La storia della sinistra italiana è, da un certo punto di vista, relativamente semplice: le tendenze stataliste, collettiviste, totalitarie hanno assorbito o ridotto alla marginalità ogni altra corrente di pensiero. L'unico servizio che gli sconfitti hanno fatto agli intellettuali di sinistra è quello di fornire loro una serie di figure che, debitamente ripulite, possono essere spacciate per appartenenti sostenitori di politiche che hanno svolto un ruolo positivo nella storia d'Occidente, pronti per divenire "padri nobili" di una sinistra che, nei fatti, li ha emarginati e resi ininfluenti nel proprio sviluppo storico.
A questo modo si può sostenere d'avere seguito quasi ogni principio politico, insieme alla propria antitesi, di averne sempre seguito i precetti, mentre gli altri, coloro che in questo caso si definivano liberali e liberisti, ma non erano comunisti, socialisti, socialdemocratici o "liberal" , non vi hanno mai capito nulla.
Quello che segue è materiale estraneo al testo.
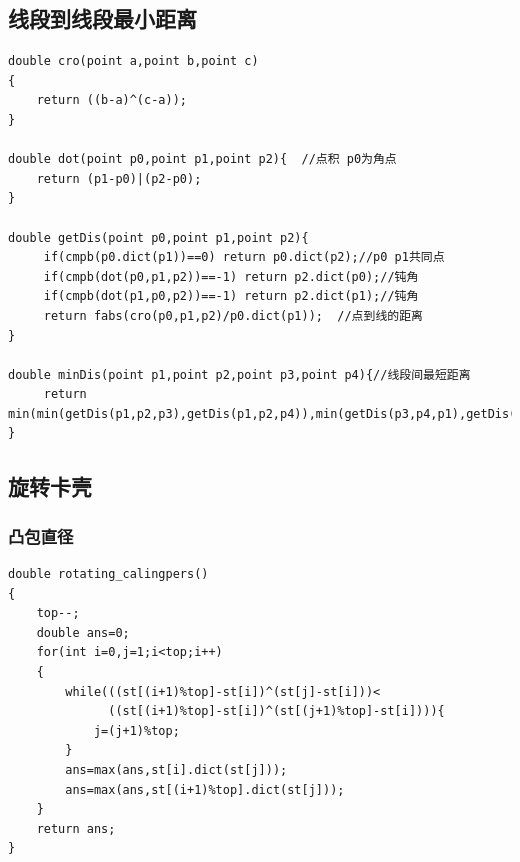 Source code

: \documentclass[12pt, a4paper, oneside]{ctexart}
\begin{document}
\newpage 
\subsection{线段到线段最小距离} 
\begin{lstlisting}
double cro(point a,point b,point c)
{
    return ((b-a)^(c-a));
}

double dot(point p0,point p1,point p2){  //点积 p0为角点
    return (p1-p0)|(p2-p0);
}
  
double getDis(point p0,point p1,point p2){
     if(cmpb(p0.dict(p1))==0) return p0.dict(p2);//p0 p1共同点
     if(cmpb(dot(p0,p1,p2))==-1) return p2.dict(p0);//钝角
     if(cmpb(dot(p1,p0,p2))==-1) return p2.dict(p1);//钝角
     return fabs(cro(p0,p1,p2)/p0.dict(p1));  //点到线的距离
}
  
double minDis(point p1,point p2,point p3,point p4){//线段间最短距离
     return min(min(getDis(p1,p2,p3),getDis(p1,p2,p4)),min(getDis(p3,p4,p1),getDis(p3,p4,p2)));
}
\end{lstlisting}

\newpage 
\subsection{旋转卡壳} 
\subsubsection{凸包直径}
\begin{lstlisting}
double rotating_calingpers()
{
    top--;
 	double ans=0;
    for(int i=0,j=1;i<top;i++)
    {
        while(((st[(i+1)%top]-st[i])^(st[j]-st[i]))<
              ((st[(i+1)%top]-st[i])^(st[(j+1)%top]-st[i]))){
            j=(j+1)%top;
        }
        ans=max(ans,st[i].dict(st[j]));
        ans=max(ans,st[(i+1)%top].dict(st[j]));
    }
    return ans;
}
\end{lstlisting}

\newpage 
\end{document}
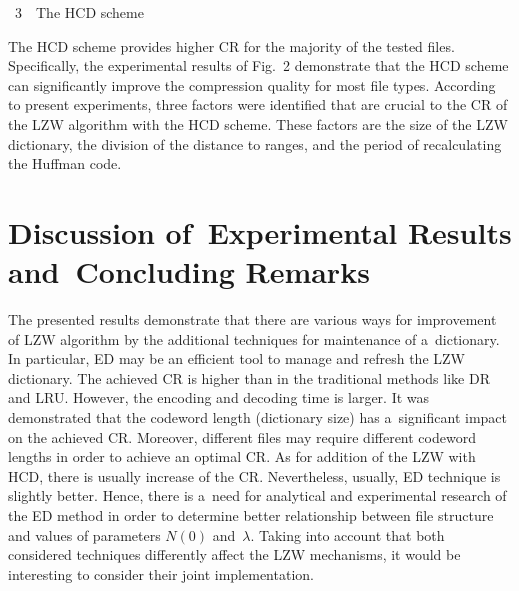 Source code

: \begin{multicols}{2}
{\begin{footnotesize}
\begin{center}
\vspace*{6pt}

{{\normalsize{\figurename~3}}\ \ {\small{The HCD scheme}}}
\end{center}
\end{footnotesize}
}





The HCD scheme provides higher CR for the majority 
of the tested files. Specifically, the experimental results of Fig.~2
demonstrate that the HCD scheme can significantly improve the compression 
quality for most file types. According to present experiments, three factors  were identified
that are crucial to the CR of the {LZW} algorithm with the HCD 
scheme. These factors are the size of the {LZW} dictionary, the division of 
the distance to ranges, and the period of recalculating the Huffman code. 


 \section{Discussion of~Experimental Results and~Concluding Remarks}

\noindent
The presented results demonstrate that there are various ways for improvement of 
{LZW} algorithm by the additional techniques for  maintenance of a~dictionary.
 In particular, ED may be an efficient tool to manage and refresh the {LZW} 
 dictionary. The achieved CR is higher than in the traditional methods 
 like {DR} and {LRU}. However, the encoding and decoding time is larger. 
It was demonstrated that the codeword length (dictionary size) has a~significant 
impact on the achieved CR. Moreover, different files may require 
different codeword lengths in order to achieve an optimal CR. 
As for addition of the {LZW} with {HCD}, there is usually increase of 
the CR. Nevertheless, usually, {ED} technique is slightly better. 
Hence, there is a~need for analytical and experimental research of the {ED}
 method in order to determine better relationship between file structure and 
 values of parameters $N(0)$ and~$\lambda$.
Taking into account that both considered techniques differently affect the {LZW} mechanisms, it would be interesting to consider their joint implementation. 


\end{multicols}
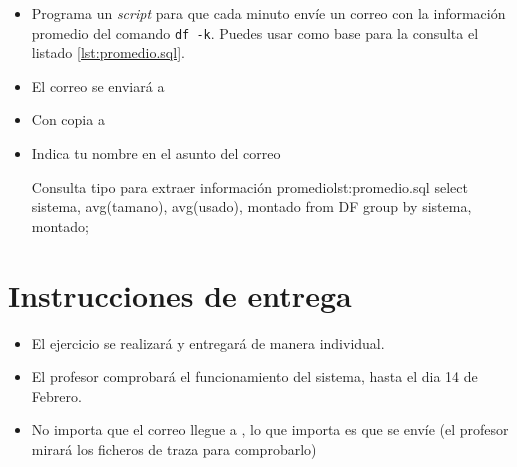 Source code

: \begin{homeworkProblem}

  \begin{itemize}
  \item Programa un \textit{script} para que cada minuto envíe un correo con la información promedio del comando  \texttt{df -k}. Puedes usar como base para la consulta el listado \ref{lst:promedio.sql}.
  \item El correo se enviará a  
  \item Con copia a 
  \item Indica tu nombre en el asunto del correo  


\begin{listadoshell}{Consulta tipo para extraer información promedio}{lst:promedio.sql}
  select 
    sistema, avg(tamano), avg(usado), montado
  from 
    DF
  group by
    sistema, montado;
\end{listadoshell}
    
\end{itemize}
\end{homeworkProblem}


\section{Instrucciones de entrega}
\begin{itemize}
\item El ejercicio se realizará y entregará de manera individual.
\item El profesor comprobará el funcionamiento del sistema, hasta el dia 14 de Febrero.
\item No importa que el correo llegue a , lo que importa es que se envíe (el profesor mirará los ficheros de traza para comprobarlo)
  
\end{itemize}

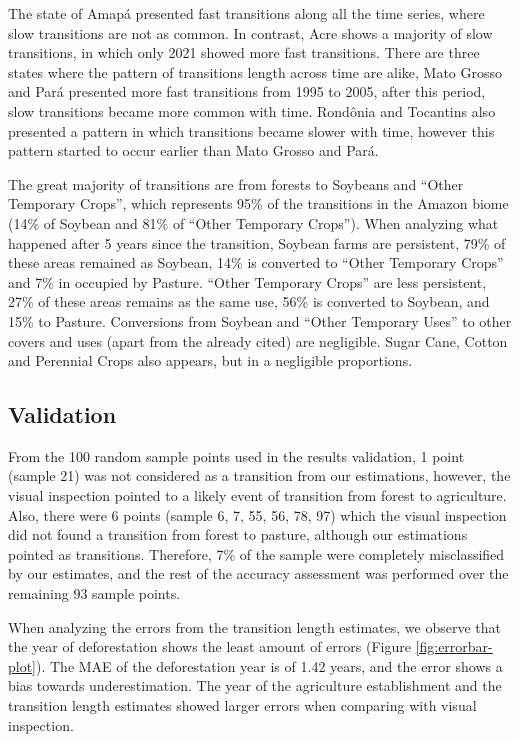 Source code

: \documentclass[essd, manuscript]{copernicus}
\begin{document}
The state of Amapá presented fast transitions along all the time series, where slow transitions are not as common.
In contrast, Acre shows a majority of slow transitions, in which only 2021 showed more fast transitions.
There are three states where the pattern of transitions length across time are alike, Mato Grosso and Pará presented more fast transitions from 1995 to 2005, after this period, slow transitions became more common with time.
Rondônia and Tocantins also presented a pattern in which transitions became slower with time, however this pattern started to occur earlier than Mato Grosso and Pará.

The great majority of transitions are from forests to Soybeans and ``Other Temporary Crops'', which represents 95\% of the transitions in the Amazon biome (14\% of Soybean and 81\% of ``Other Temporary Crops'').
When analyzing what happened after 5 years since the transition, Soybean farms are persistent, 79\% of these areas remained as Soybean, 14\% is converted to ``Other Temporary Crops'' and 7\% in occupied by Pasture.
``Other Temporary Crops'' are less persistent, 27\% of these areas remains as the same use, 56\% is converted to Soybean, and 15\% to Pasture.
Conversions from Soybean and ``Other Temporary Uses'' to other covers and uses (apart from the already cited) are negligible.
Sugar Cane, Cotton and Perennial Crops also appears, but in a negligible proportions.

\subsection{Validation}

From the 100 random sample points used in the results validation, 1 point (sample 21) was not considered as a transition from our estimations, however, the visual inspection pointed to a likely event of transition from forest to agriculture.
Also, there were 6 points (sample 6, 7, 55, 56, 78, 97) which the visual inspection did not found a transition from forest to pasture, although our estimations pointed as transitions.
Therefore, 7\% of the sample were completely misclassified by our estimates, and the rest of the accuracy assessment was performed over the remaining 93 sample points.

When analyzing the errors from the transition length estimates, we observe that the year of deforestation shows the least amount of errors (Figure \ref{fig:errorbar-plot}).
The MAE of the deforestation year is of 1.42 years, and the error shows a bias towards underestimation.
The year of the agriculture establishment and the transition length estimates showed larger errors when comparing with visual inspection.
\end{document}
La Sinistra, come il Duce (socialista massimalista) od il Partito, ha sempre ragione.
Lo abbiamo visto accadere con la democrazia parlamentare, il liberalismo, la tolleranza politica e persino l'anticomunismo, senza neppure il minimo accenno di vergogna o di autocritica: ricordiamoci la farsa del Gramsci "liberale" ed anti-totalitario, oppure le dichiarazioni di Walter Veltroni, ex- gerarca della FGCI, che sostiene di non essere mai stato comunista. Adesso tocca al "liberismo" (l'impiego di questo termine, da solo, chiarisce l'origine del liberalismo di certa sinistra)? 1984 incontra Pinocchio.
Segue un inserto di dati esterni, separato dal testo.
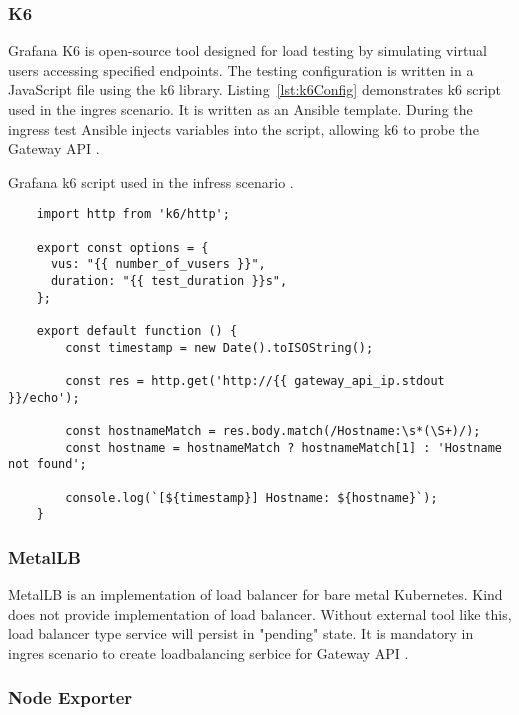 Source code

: \subsubsection{K6}
\label{sec:k6}

Grafana K6 is open-source tool designed for load testing by simulating virtual users accessing specified endpoints. The testing configuration is written in a JavaScript file using the k6 library. Listing~\ref{lst:k6Config} demonstrates k6 script used in the ingres scenario. It is written as an Ansible template. During the ingress test Ansible injects variables into the script, allowing k6 to probe the Gateway API \cite{AnsibleTemplates}.


\begin{listing}[H]
  \centering
  \caption{Grafana k6 script used in the infress scenario \cite{K6HTTP}.}
  \begin{verbatim}
    import http from 'k6/http';

    export const options = {
      vus: "{{ number_of_vusers }}",
      duration: "{{ test_duration }}s",
    };

    export default function () {
        const timestamp = new Date().toISOString();

        const res = http.get('http://{{ gateway_api_ip.stdout }}/echo');

        const hostnameMatch = res.body.match(/Hostname:\s*(\S+)/);
        const hostname = hostnameMatch ? hostnameMatch[1] : 'Hostname not found';

        console.log(`[${timestamp}] Hostname: ${hostname}`);
    }
  \end{verbatim}
  \label{lst:k6Config}
\end{listing}

\subsubsection{MetalLB}
\label{sec:metallb}

MetalLB is an implementation of load balancer for bare metal Kubernetes. Kind does not provide implementation of load balancer. Without external tool like this, load balancer type service will persist in "pending" state. It is mandatory in ingres scenario to create loadbalancing serbice for Gateway API \cite{MetalLB}.

\subsubsection{Node Exporter}
\label{sec:nodeExporter}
E' questo, credo, a causare la reazione vigorosa di alcuni, sul lato destro della blogosfera: non ci preoccuperebbe minimamente vedere la sinistra italiana divenire liberale o "liberista", al contrario ne saremmo felici; ma vorremmo evitare una replica dello scempio a cui ci è toccato assistere già una volta.
Abbiamo già assistito allo scippo ed alla sevizie del termine e della tradizione liberale, abusato da sinistra sino a ridurlo a mero artificio verbale. La sinistra non divenne più liberale, dopo essersi riempita la bocca del termine fino a renderlo quasi un insulto; non credo che diverrà particolarmente liberista, qualsiasi cosa s'intenda con questo termine, tramite un'operazione che non rompe con gli schemi della "superiorità antropologica". Sino a quando si avallano e reiterano certi stratagemmi, né liberali, né liberisti, i riformatori dell'Unione avranno armi caricate a salve, nella battaglia per la mente ed il cuore degli elettori di sinistra.